(TASK INPUT Opens)

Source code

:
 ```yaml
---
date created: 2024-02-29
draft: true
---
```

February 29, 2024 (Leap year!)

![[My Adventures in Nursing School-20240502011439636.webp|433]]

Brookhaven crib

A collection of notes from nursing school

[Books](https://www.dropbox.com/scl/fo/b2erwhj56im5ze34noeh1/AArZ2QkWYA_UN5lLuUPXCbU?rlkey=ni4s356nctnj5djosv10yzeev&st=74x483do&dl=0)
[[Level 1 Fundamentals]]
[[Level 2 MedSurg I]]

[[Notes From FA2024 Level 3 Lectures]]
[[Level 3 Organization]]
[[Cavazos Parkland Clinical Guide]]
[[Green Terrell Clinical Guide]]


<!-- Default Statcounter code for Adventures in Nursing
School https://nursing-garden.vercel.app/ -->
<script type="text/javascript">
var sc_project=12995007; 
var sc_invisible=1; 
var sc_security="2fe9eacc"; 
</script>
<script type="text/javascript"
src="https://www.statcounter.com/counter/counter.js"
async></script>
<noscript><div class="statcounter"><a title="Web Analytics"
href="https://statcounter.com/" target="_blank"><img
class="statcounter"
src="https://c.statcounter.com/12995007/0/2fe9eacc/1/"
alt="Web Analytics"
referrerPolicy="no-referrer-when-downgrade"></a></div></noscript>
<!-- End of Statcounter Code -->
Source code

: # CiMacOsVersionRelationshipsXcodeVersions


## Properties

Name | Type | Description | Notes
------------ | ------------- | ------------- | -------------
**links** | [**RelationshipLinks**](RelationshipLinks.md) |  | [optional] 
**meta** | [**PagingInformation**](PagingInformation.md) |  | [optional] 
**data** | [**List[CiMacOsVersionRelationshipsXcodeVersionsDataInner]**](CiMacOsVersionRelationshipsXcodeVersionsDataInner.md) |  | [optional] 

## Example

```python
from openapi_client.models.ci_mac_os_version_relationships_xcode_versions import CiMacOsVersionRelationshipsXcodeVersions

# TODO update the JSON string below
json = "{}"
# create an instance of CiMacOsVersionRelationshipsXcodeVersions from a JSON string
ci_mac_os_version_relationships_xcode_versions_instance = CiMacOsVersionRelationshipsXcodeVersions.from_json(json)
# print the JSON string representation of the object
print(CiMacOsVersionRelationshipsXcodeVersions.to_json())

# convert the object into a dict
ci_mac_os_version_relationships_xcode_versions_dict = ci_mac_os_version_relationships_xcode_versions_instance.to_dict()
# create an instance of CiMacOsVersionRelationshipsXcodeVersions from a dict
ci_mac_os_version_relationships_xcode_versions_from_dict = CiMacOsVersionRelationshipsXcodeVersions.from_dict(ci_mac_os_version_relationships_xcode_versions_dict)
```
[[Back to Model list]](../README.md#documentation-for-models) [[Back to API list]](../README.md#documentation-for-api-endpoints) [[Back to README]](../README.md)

(TASK INPUT Closes)

= ASSIGNMENT =
Copy out the whole listing, word for word.

= RESPONSE BELOW =
Source code

:
 ```yaml
---
date created: 2024-02-29
draft: true
---
```

February 29, 2024 (Leap year!)

![[My Adventures in Nursing School-20240502011439636.webp|433]]

Brookhaven crib

A collection of notes from nursing school

[Books](https://www.dropbox.com/scl/fo/b2erwhj56im5ze34noeh1/AArZ2QkWYA_UN5lLuUPXCbU?rlkey=ni4s356nctnj5djosv10yzeev&st=74x483do&dl=0)
[[Level 1 Fundamentals]]
[[Level 2 MedSurg I]]

[[Notes From FA2024 Level 3 Lectures]]
[[Level 3 Organization]]
[[Cavazos Parkland Clinical Guide]]
[[Green Terrell Clinical Guide]]


<!-- Default Statcounter code for Adventures in Nursing
School https://nursing-garden.vercel.app/ -->
<script type="text/javascript">
var sc_project=12995007; 
var sc_invisible=1; 
var sc_security="2fe9eacc"; 
</script>
<script type="text/javascript"
src="https://www.statcounter.com/counter/counter.js"
async></script>
<noscript><div class="statcounter"><a title="Web Analytics"
href="https://statcounter.com/" target="_blank"><img
class="statcounter"
src="https://c.statcounter.com/12995007/0/2fe9eacc/1/"
alt="Web Analytics"
referrerPolicy="no-referrer-when-downgrade"></a></div></noscript>
<!-- End of Statcounter Code -->
Source code

: # CiMacOsVersionRelationshipsXcodeVersions


## Properties

Name | Type | Description | Notes
------------ | ------------- | ------------- | -------------
**links** | [**RelationshipLinks**](RelationshipLinks.md) |  | [optional] 
**meta** | [**PagingInformation**](PagingInformation.md) |  | [optional] 
**data** | [**List[CiMacOsVersionRelationshipsXcodeVersionsDataInner]**](CiMacOsVersionRelationshipsXcodeVersionsDataInner.md) |  | [optional] 

## Example

```python
from openapi_client.models.ci_mac_os_version_relationships_xcode_versions import CiMacOsVersionRelationshipsXcodeVersions

# TODO update the JSON string below
json = "{}"
# create an instance of CiMacOsVersionRelationshipsXcodeVersions from a JSON string
ci_mac_os_version_relationships_xcode_versions_instance = CiMacOsVersionRelationshipsXcodeVersions.from_json(json)
# print the JSON string representation of the object
print(CiMacOsVersionRelationshipsXcodeVersions.to_json())

# convert the object into a dict
ci_mac_os_version_relationships_xcode_versions_dict = ci_mac_os_version_relationships_xcode_versions_instance.to_dict()
# create an instance of CiMacOsVersionRelationshipsXcodeVersions from a dict
ci_mac_os_version_relationships_xcode_versions_from_dict = CiMacOsVersionRelationshipsXcodeVersions.from_dict(ci_mac_os_version_relationships_xcode_versions_dict)
```
[[Back to Model list]](../README.md#documentation-for-models) [[Back to API list]](../README.md#documentation-for-api-endpoints) [[Back to README]](../README.md)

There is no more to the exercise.